:: TASK BRIEF ::
Here is the task for the records below: repeat exactly the lines from the one with "- [Type Lists]()" to the one with "- Sesi terakhir", both included, and nothing else.

:: INPUT MATERIAL ::
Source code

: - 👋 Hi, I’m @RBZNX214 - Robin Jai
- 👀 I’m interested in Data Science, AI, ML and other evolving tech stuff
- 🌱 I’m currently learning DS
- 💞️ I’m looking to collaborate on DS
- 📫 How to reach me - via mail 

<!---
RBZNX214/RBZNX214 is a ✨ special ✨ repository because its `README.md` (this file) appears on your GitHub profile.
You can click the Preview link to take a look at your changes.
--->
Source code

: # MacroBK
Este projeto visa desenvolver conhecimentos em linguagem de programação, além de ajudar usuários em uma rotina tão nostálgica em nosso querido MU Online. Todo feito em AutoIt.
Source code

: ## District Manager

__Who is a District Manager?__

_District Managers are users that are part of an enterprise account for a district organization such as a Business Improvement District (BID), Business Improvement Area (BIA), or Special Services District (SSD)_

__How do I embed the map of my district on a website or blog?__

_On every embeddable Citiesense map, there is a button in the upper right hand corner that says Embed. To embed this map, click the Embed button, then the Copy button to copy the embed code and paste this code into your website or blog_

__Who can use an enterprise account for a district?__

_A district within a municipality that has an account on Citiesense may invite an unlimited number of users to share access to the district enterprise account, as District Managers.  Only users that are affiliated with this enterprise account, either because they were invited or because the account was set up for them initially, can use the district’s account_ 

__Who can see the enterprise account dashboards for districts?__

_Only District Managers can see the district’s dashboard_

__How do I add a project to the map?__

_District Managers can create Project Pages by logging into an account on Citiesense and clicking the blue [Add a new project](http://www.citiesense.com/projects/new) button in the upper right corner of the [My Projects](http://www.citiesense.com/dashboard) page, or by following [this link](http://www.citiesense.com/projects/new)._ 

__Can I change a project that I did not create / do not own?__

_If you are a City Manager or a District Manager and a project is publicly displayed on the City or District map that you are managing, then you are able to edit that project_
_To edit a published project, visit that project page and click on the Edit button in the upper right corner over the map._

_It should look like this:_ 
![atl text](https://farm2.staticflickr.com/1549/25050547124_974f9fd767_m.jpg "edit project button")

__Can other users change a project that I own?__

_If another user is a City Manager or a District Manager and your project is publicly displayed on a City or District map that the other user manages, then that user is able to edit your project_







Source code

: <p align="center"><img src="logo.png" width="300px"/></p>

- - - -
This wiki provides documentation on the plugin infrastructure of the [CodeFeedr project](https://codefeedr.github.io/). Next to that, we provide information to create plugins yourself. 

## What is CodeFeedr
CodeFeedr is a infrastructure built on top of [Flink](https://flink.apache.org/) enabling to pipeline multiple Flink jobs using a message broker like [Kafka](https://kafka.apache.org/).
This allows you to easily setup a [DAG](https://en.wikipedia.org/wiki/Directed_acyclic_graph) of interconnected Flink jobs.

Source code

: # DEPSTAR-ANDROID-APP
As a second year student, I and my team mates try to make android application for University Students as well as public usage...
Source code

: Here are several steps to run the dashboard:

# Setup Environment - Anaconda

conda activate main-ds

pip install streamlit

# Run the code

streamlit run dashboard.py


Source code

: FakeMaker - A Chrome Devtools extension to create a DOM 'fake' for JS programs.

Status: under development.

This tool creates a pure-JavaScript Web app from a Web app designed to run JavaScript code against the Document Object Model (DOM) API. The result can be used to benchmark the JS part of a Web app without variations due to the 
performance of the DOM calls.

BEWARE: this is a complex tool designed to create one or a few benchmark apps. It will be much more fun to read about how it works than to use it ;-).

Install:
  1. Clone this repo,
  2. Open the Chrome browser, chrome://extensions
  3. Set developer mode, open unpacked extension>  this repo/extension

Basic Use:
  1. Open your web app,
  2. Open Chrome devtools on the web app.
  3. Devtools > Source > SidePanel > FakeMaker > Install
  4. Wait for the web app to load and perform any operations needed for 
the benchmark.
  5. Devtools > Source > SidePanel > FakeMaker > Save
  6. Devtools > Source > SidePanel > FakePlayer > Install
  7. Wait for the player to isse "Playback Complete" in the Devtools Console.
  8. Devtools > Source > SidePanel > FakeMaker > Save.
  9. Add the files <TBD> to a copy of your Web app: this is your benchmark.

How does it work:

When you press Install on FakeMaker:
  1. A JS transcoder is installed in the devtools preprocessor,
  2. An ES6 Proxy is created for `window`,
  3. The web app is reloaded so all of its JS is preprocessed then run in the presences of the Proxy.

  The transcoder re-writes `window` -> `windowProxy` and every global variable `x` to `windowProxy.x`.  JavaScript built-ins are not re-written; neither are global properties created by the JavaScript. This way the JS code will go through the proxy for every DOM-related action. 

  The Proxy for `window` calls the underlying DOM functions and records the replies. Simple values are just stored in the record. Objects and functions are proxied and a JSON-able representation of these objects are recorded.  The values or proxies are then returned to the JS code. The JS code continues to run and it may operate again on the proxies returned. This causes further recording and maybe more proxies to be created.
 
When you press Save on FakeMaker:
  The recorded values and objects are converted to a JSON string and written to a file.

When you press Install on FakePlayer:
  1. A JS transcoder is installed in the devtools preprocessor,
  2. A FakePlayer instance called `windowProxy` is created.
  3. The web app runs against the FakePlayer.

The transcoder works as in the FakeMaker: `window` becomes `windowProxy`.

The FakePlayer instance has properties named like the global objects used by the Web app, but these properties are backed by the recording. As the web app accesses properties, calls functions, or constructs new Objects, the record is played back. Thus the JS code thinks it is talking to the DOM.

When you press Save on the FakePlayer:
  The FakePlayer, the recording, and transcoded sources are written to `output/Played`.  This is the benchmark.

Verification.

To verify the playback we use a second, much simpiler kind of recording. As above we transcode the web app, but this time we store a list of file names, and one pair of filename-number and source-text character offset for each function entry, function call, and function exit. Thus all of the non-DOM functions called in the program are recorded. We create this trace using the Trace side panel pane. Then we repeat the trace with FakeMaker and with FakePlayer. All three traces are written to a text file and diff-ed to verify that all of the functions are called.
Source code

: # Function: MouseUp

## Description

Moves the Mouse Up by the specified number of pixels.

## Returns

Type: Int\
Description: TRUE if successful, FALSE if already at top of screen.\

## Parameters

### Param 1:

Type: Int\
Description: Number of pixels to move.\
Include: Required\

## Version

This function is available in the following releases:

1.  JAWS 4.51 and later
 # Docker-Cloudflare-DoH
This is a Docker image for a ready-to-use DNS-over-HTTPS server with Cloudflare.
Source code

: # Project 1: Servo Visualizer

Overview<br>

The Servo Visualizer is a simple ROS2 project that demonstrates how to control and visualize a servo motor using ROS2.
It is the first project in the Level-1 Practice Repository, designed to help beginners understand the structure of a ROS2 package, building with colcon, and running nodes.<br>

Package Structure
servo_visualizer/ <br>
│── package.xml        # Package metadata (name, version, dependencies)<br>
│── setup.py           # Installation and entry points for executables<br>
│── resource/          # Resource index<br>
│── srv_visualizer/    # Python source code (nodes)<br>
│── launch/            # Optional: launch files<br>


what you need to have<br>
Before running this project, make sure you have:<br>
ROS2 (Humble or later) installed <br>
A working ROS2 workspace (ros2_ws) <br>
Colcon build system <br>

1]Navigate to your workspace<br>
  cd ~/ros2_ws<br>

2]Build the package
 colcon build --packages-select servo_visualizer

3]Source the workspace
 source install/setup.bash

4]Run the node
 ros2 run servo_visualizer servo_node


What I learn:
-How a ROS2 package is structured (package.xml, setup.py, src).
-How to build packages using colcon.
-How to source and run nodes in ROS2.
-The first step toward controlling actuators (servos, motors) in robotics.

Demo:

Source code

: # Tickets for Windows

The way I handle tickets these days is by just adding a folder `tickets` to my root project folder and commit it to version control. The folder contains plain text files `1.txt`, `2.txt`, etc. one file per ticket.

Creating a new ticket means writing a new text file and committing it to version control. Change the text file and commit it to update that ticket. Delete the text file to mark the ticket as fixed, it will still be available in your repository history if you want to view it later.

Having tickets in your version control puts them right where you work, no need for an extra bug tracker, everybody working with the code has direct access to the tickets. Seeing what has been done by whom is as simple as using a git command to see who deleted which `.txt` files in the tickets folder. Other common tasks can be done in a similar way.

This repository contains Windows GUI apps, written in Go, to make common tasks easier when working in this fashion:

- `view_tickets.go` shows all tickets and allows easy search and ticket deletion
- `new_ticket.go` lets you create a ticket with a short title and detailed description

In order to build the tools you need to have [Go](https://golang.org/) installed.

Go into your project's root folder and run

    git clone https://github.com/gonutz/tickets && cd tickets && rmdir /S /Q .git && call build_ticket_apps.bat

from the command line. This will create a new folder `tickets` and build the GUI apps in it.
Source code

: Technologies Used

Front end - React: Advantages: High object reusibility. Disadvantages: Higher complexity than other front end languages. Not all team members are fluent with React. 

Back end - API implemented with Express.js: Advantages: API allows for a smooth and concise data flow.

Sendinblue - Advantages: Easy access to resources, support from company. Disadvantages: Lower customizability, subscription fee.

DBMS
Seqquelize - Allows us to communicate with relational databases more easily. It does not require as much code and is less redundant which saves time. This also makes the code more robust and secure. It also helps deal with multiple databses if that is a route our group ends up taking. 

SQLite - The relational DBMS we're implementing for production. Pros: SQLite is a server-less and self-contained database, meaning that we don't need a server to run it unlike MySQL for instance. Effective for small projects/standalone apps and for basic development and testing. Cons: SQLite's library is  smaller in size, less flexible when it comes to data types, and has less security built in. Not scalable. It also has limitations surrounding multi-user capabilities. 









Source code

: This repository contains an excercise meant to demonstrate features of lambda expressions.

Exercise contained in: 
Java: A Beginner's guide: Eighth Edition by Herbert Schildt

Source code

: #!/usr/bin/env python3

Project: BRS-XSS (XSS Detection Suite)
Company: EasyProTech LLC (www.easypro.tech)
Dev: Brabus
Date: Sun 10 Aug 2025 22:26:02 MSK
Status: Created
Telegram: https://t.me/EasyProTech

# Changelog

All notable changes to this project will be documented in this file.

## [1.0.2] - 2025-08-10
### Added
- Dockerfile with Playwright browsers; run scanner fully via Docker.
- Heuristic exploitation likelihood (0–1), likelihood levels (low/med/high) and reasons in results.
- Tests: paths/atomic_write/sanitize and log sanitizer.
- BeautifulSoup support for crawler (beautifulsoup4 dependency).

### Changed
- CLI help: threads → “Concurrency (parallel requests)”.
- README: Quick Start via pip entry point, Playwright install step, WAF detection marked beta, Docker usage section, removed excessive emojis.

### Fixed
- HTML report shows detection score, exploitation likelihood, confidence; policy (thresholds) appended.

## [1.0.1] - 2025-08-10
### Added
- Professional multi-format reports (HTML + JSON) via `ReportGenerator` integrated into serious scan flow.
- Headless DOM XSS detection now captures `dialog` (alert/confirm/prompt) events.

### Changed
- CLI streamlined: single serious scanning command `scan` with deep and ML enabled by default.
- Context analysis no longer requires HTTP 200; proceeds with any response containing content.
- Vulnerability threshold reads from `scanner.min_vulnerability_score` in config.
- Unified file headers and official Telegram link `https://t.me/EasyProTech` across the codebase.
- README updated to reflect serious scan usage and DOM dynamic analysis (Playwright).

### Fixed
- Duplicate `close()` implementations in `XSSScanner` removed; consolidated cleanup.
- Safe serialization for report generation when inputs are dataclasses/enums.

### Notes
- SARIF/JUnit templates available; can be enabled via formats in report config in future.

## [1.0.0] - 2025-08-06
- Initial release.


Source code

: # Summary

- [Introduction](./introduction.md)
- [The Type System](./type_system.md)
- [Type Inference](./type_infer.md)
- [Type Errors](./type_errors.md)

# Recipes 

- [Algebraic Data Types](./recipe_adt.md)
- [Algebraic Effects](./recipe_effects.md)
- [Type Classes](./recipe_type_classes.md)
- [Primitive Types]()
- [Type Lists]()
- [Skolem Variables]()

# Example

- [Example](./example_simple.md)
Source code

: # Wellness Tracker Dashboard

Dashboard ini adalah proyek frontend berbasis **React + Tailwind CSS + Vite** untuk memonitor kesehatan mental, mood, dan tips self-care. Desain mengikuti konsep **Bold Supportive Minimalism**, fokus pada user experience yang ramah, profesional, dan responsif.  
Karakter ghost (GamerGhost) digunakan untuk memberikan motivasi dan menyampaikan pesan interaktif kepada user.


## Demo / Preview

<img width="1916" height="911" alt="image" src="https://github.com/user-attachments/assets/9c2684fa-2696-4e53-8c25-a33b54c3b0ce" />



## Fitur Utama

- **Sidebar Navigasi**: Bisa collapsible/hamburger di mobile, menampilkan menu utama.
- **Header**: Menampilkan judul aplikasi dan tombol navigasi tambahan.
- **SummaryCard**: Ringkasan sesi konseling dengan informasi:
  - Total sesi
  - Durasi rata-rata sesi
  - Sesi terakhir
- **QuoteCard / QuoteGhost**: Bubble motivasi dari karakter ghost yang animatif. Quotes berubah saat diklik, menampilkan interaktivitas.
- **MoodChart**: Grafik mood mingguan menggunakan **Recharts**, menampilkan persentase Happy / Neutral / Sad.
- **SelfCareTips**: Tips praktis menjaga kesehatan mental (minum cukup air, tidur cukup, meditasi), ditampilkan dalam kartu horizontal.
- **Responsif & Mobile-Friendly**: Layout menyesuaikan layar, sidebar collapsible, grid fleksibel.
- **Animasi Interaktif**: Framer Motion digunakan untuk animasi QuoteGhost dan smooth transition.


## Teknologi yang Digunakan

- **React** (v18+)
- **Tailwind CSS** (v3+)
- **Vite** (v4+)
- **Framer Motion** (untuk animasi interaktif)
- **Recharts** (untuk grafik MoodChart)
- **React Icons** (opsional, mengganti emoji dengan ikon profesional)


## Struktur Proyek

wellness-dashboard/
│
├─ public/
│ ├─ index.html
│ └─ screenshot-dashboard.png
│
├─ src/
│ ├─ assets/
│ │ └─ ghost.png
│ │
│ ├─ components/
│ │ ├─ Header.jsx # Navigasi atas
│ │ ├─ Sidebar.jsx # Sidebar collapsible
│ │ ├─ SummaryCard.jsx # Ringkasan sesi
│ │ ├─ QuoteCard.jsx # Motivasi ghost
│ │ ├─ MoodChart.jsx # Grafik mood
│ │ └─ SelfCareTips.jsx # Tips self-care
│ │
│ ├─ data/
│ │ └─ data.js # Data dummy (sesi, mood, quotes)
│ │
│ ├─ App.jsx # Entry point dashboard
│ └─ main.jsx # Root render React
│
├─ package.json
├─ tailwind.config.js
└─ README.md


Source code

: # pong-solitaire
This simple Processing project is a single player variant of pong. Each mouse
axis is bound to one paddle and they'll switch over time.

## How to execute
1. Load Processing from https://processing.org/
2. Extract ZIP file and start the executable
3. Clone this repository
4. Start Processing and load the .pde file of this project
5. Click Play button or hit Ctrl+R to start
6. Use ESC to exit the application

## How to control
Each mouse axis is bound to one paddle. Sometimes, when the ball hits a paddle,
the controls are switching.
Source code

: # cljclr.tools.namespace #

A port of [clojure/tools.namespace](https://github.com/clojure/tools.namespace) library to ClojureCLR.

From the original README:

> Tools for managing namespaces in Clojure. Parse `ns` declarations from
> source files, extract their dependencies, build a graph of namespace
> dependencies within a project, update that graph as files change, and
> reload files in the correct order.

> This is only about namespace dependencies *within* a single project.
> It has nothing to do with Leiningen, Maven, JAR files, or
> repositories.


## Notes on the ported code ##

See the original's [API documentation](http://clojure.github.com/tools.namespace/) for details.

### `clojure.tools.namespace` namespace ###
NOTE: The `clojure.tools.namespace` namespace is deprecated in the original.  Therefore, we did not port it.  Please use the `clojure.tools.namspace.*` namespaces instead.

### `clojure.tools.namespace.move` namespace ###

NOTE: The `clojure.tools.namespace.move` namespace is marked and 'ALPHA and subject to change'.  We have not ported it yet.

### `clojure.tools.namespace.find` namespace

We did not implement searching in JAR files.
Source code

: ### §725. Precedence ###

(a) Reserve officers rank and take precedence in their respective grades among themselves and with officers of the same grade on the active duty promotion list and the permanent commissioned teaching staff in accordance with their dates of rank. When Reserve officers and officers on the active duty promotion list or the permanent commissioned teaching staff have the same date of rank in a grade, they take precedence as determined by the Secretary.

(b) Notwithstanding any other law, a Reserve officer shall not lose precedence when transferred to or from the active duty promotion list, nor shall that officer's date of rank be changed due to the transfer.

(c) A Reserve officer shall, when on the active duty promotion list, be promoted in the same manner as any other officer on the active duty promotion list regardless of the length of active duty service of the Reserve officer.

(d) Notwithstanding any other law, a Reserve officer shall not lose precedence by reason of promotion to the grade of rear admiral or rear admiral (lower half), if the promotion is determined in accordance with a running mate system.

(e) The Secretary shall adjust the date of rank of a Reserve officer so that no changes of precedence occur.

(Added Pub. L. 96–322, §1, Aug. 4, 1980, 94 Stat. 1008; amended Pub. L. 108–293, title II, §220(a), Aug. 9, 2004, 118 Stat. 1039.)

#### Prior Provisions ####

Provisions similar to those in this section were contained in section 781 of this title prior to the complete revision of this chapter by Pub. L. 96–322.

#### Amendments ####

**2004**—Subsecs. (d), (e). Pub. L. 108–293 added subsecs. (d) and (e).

:: ANSWER TO THIS EXERCISE ::
- [Type Lists]()
- [Skolem Variables]()

# Example

- [Example](./example_simple.md)
Source code

: # Wellness Tracker Dashboard

Dashboard ini adalah proyek frontend berbasis **React + Tailwind CSS + Vite** untuk memonitor kesehatan mental, mood, dan tips self-care. Desain mengikuti konsep **Bold Supportive Minimalism**, fokus pada user experience yang ramah, profesional, dan responsif.  
Karakter ghost (GamerGhost) digunakan untuk memberikan motivasi dan menyampaikan pesan interaktif kepada user.


## Demo / Preview

<img width="1916" height="911" alt="image" src="https://github.com/user-attachments/assets/9c2684fa-2696-4e53-8c25-a33b54c3b0ce" />



## Fitur Utama

- **Sidebar Navigasi**: Bisa collapsible/hamburger di mobile, menampilkan menu utama.
- **Header**: Menampilkan judul aplikasi dan tombol navigasi tambahan.
- **SummaryCard**: Ringkasan sesi konseling dengan informasi:
  - Total sesi
  - Durasi rata-rata sesi
  - Sesi terakhir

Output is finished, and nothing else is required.